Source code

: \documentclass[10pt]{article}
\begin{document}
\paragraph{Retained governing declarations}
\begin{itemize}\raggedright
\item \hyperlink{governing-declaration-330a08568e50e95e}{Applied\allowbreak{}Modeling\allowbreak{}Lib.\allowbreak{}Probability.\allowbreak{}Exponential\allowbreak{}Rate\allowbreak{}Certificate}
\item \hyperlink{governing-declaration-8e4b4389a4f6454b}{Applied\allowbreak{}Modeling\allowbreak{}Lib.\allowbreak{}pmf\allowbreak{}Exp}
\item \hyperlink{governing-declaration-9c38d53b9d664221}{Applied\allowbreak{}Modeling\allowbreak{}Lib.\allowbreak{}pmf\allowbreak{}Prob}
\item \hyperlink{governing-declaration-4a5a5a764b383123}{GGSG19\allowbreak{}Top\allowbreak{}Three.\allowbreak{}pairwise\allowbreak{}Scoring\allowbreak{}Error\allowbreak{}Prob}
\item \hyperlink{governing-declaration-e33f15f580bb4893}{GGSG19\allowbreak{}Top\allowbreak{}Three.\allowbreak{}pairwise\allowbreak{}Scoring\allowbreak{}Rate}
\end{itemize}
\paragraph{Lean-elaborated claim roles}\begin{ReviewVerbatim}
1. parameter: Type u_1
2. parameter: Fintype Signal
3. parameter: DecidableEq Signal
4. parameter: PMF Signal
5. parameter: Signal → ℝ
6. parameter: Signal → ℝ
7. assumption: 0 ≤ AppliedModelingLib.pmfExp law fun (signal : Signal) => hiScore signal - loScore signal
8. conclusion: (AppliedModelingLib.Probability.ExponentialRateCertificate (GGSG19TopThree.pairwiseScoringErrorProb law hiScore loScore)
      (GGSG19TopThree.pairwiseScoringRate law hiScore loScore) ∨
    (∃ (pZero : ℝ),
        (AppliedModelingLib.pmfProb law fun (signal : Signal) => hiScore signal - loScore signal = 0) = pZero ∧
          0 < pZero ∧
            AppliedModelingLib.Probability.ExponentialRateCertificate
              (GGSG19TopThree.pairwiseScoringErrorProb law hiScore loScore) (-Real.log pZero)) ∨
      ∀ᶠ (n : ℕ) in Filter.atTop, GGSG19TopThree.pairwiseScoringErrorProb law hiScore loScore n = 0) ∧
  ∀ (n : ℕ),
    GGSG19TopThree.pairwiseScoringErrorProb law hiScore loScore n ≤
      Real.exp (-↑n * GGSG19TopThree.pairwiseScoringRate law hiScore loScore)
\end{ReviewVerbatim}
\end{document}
================================
Exercise prompt: Repeat every entry above exactly, leaving nothing out.

Result of this task:
Source code

: \documentclass[10pt]{article}
\begin{document}
\paragraph{Retained governing declarations}
\begin{itemize}\raggedright
\item \hyperlink{governing-declaration-330a08568e50e95e}{Applied\allowbreak{}Modeling\allowbreak{}Lib.\allowbreak{}Probability.\allowbreak{}Exponential\allowbreak{}Rate\allowbreak{}Certificate}
\item \hyperlink{governing-declaration-8e4b4389a4f6454b}{Applied\allowbreak{}Modeling\allowbreak{}Lib.\allowbreak{}pmf\allowbreak{}Exp}
\item \hyperlink{governing-declaration-9c38d53b9d664221}{Applied\allowbreak{}Modeling\allowbreak{}Lib.\allowbreak{}pmf\allowbreak{}Prob}
\item \hyperlink{governing-declaration-4a5a5a764b383123}{GGSG19\allowbreak{}Top\allowbreak{}Three.\allowbreak{}pairwise\allowbreak{}Scoring\allowbreak{}Error\allowbreak{}Prob}
\item \hyperlink{governing-declaration-e33f15f580bb4893}{GGSG19\allowbreak{}Top\allowbreak{}Three.\allowbreak{}pairwise\allowbreak{}Scoring\allowbreak{}Rate}
\end{itemize}
\paragraph{Lean-elaborated claim roles}\begin{ReviewVerbatim}
1. parameter: Type u_1
2. parameter: Fintype Signal
3. parameter: DecidableEq Signal
4. parameter: PMF Signal
5. parameter: Signal → ℝ
6. parameter: Signal → ℝ
7. assumption: 0 ≤ AppliedModelingLib.pmfExp law fun (signal : Signal) => hiScore signal - loScore signal
8. conclusion: (AppliedModelingLib.Probability.ExponentialRateCertificate (GGSG19TopThree.pairwiseScoringErrorProb law hiScore loScore)
      (GGSG19TopThree.pairwiseScoringRate law hiScore loScore) ∨
    (∃ (pZero : ℝ),
        (AppliedModelingLib.pmfProb law fun (signal : Signal) => hiScore signal - loScore signal = 0) = pZero ∧
          0 < pZero ∧
            AppliedModelingLib.Probability.ExponentialRateCertificate
              (GGSG19TopThree.pairwiseScoringErrorProb law hiScore loScore) (-Real.log pZero)) ∨
      ∀ᶠ (n : ℕ) in Filter.atTop, GGSG19TopThree.pairwiseScoringErrorProb law hiScore loScore n = 0) ∧
  ∀ (n : ℕ),
    GGSG19TopThree.pairwiseScoringErrorProb law hiScore loScore n ≤
      Real.exp (-↑n * GGSG19TopThree.pairwiseScoringRate law hiScore loScore)
\end{ReviewVerbatim}
\end{document}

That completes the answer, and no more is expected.